Le Projet de loi de finances (PLF) 2019 a été adopté à l’issue du Conseil des ministres du 15 octobre. Celui-ci se chiffre à 2 806,9 milliards de francs CFA contre 2 918, 5 milliards de francs dans la Loi de finances rectificative (PLR) 2018, soit une baisse de 3,8 % à 111,7 milliards de francs.

Le Projet de loi de finances 2019 se chiffre à 2 806,9 milliards de francs CFA. © D.R.

 

Le Conseil des ministres a adopté le 15 octobre à Libreville, le Projet de loi de finances (PLF) pour l’exercice 2019. Celui-ci affiche des opérations budgétaires et de trésorerie équilibrées en ressources et en charges à 2 806,9 milliards de francs CFA contre 2 918, 5 milliards de francs CFA dans la Loi de finances rectificative (PLR) 2018. Soit une baisse de 3,8 % représentant un montant de 111,7 milliards de FCFA.

«Cette contraction est imputable au recul des ressources de financement (-219,8 milliards de FCFA) en dépit d’une hausse des recettes budgétaires (108,1 milliards de FCFA)», a souligné le gouvernement, qui explique que ces prévisions du cadrage macroéconomique et budgétaire s’inscrivent dans la poursuite du Plan triennal de relance de l’économie (PRE) et la mise en œuvre des mesures d’assainissement des finances publiques. L’objectif est l’optimisation des recettes, l’allègement du train de vie de l’Etat, la restructuration de la dette intérieure et la réduction des dépenses de personnel.
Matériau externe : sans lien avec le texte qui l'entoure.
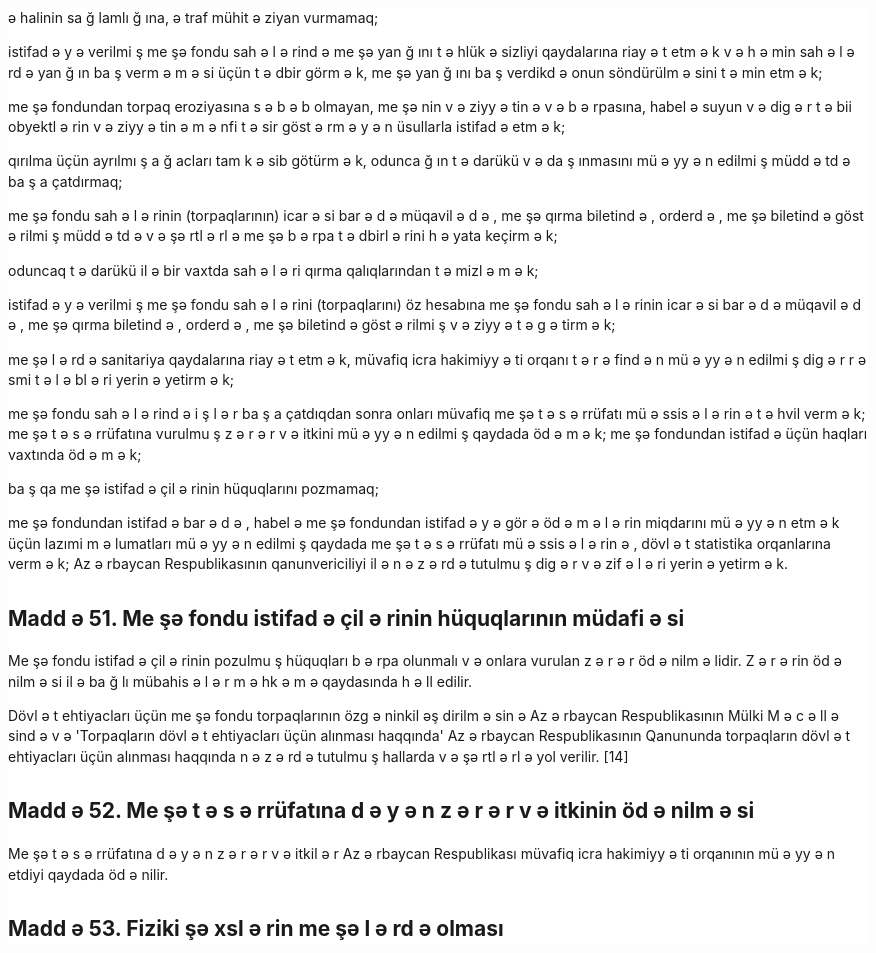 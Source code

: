 ə halinin sa ğ lamlı ğ ına, ə traf mühit ə ziyan vurmamaq;

istifad ə y ə verilmi ş me şə fondu sah ə l ə rind ə me şə yan ğ ını t ə hlük ə sizliyi qaydalarına riay ə t etm ə k v ə h ə min sah ə l ə rd ə yan ğ ın ba ş verm ə m ə si üçün t ə dbir görm ə k, me şə yan ğ ını ba ş verdikd ə onun söndürülm ə sini t ə min etm ə k;

me şə fondundan torpaq eroziyasına s ə b ə b olmayan, me şə nin v ə ziyy ə tin ə v ə b ə rpasına, habel ə suyun v ə dig ə r t ə bii obyektl ə rin v ə ziyy ə tin ə m ə nfi t ə sir göst ə rm ə y ə n üsullarla istifad ə etm ə k;

qırılma üçün ayrılmı ş a ğ acları tam k ə sib götürm ə k, odunca ğ ın t ə darükü v ə da ş ınmasını mü ə yy ə n edilmi ş müdd ə td ə ba ş a çatdırmaq;

me şə fondu  sah ə l ə rinin  (torpaqlarının)  icar ə si  bar ə d ə müqavil ə d ə ,  me şə qırma  biletind ə ,  orderd ə ,  me şə biletind ə göst ə rilmi ş müdd ə td ə v ə şə rtl ə rl ə me şə b ə rpa t ə dbirl ə rini h ə yata keçirm ə k;

oduncaq t ə darükü il ə bir vaxtda sah ə l ə ri qırma qalıqlarından t ə mizl ə m ə k;

istifad ə y ə verilmi ş me şə fondu  sah ə l ə rini  (torpaqlarını)  öz  hesabına  me şə fondu  sah ə l ə rinin  icar ə si  bar ə d ə müqavil ə d ə , me şə qırma biletind ə , orderd ə , me şə biletind ə göst ə rilmi ş v ə ziyy ə t ə g ə tirm ə k;

me şə l ə rd ə sanitariya  qaydalarına riay ə t  etm ə k,  müvafiq icra hakimiyy ə ti  orqanı  t ə r ə find ə n mü ə yy ə n edilmi ş dig ə r r ə smi t ə l ə bl ə ri yerin ə yetirm ə k;

me şə fondu sah ə l ə rind ə i ş l ə r ba ş a çatdıqdan sonra onları müvafiq me şə t ə s ə rrüfatı mü ə ssis ə l ə rin ə t ə hvil verm ə k; me şə t ə s ə rrüfatına vurulmu ş z ə r ə r v ə itkini mü ə yy ə n edilmi ş qaydada öd ə m ə k; me şə fondundan istifad ə üçün haqları vaxtında öd ə m ə k;

ba ş qa me şə istifad ə çil ə rinin hüquqlarını pozmamaq;

me şə fondundan  istifad ə bar ə d ə ,  habel ə me şə fondundan  istifad ə y ə gör ə öd ə m ə l ə rin  miqdarını  mü ə yy ə n  etm ə k üçün lazımi m ə lumatları mü ə yy ə n edilmi ş qaydada me şə t ə s ə rrüfatı mü ə ssis ə l ə rin ə , dövl ə t statistika orqanlarına verm ə k; Az ə rbaycan Respublikasının qanunvericiliyi il ə n ə z ə rd ə tutulmu ş dig ə r v ə zif ə l ə ri yerin ə yetirm ə k.

## Madd ə 51. Me şə fondu istifad ə çil ə rinin hüquqlarının müdafi ə si

Me şə fondu  istifad ə çil ə rinin  pozulmu ş hüquqları  b ə rpa  olunmalı  v ə onlara  vurulan  z ə r ə r  öd ə nilm ə lidir.  Z ə r ə rin öd ə nilm ə si il ə ba ğ lı mübahis ə l ə r m ə hk ə m ə qaydasında h ə ll edilir.

Dövl ə t  ehtiyacları  üçün  me şə fondu  torpaqlarının  özg ə ninkil əş dirilm ə sin ə Az ə rbaycan  Respublikasının  Mülki M ə c ə ll ə sind ə v ə 'Torpaqların  dövl ə t  ehtiyacları  üçün  alınması  haqqında'  Az ə rbaycan  Respublikasının  Qanununda torpaqların dövl ə t ehtiyacları üçün alınması haqqında n ə z ə rd ə tutulmu ş hallarda v ə şə rtl ə rl ə yol verilir. [14]

## Madd ə 52. Me şə t ə s ə rrüfatına d ə y ə n z ə r ə r v ə itkinin öd ə nilm ə si

Me şə t ə s ə rrüfatına  d ə y ə n  z ə r ə r  v ə itkil ə r  Az ə rbaycan  Respublikası  müvafiq  icra  hakimiyy ə ti  orqanının  mü ə yy ə n etdiyi qaydada öd ə nilir.

## Madd ə 53. Fiziki şə xsl ə rin me şə l ə rd ə olması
Selon le conseil des ministres, les recettes du budget de l’Etat s’établiraient à 2 150,3 milliards de francs CFA, soit une augmentation de 108,1 milliards de francs par apport à la LFR 2018 ; «grâce aux effets attendus des nouvelles mesures de mobilisation des recettes fiscales et douanières». Les ressources de financements et de trésorerie, quant à elles, se situeraient autour de 656,6 milliards de francs, laissant apparaître un solde déficitaire des opérations de trésorerie et de financement de 68,1 milliards de francs.

S’agissant des dépenses budgétaires, celles-ci se chiffreraient à 2082,2 milliards de francs contre 1969,1 milliards de la LFR 2018. Soit une hausse de 113,1 milliards de francs, essentiellement due «aux efforts d’investissement et à la prise en compte de la part patronale de l’Etat employeur».

En ce qui concerne les charges de trésorerie et de financement, celles-ci sont évaluées à 724,7 milliards contre 949,8 milliards de francs dans la LFR 2018, soit une diminution de 224,8 milliards. Les dépenses de fonctionnement, y compris celles affichées dans les comptes d’affectation spéciale, se chiffreraient à 1293,7 milliards contre 1284,8 milliards de francs CFA. Elles augmenteraient ainsi de 8,9 milliards de FCFA du fait d’«une meilleure maitrise des dépenses supportées par les recettes affectées».

Les dépenses de personnel, pour leur part, initialement évaluées à 640,9 milliards de francs, augmenteraient de 5% environ pour se chiffrer à 672,8 milliards. Cette hausse s’explique essentiellement par «le retard pris dans la mise en œuvre de certaines mesures relatives à la baisse de la masse salariale qui ont été prises en 2018». Les dépenses de biens et services, de transferts et les autres dépenses, quant à elles, sont toutes en baisse respectivement de 21,8 milliards, de 20,3 milliards et 19,6 milliards de francs CFA.

Enfin, l’ensemble des dépenses d’investissement s’établirait à 423,9 milliards de francs CFA contre 352,9 milliards la LFR 2018. Selon le conseil des ministres, l’ensemble de ces ressources serait principalement orienté vers «la relance des chantiers à l’arrêt, l’amélioration du système éducatif, de l’offre de santé ainsi que la lutte contre la précarité et les inégalités».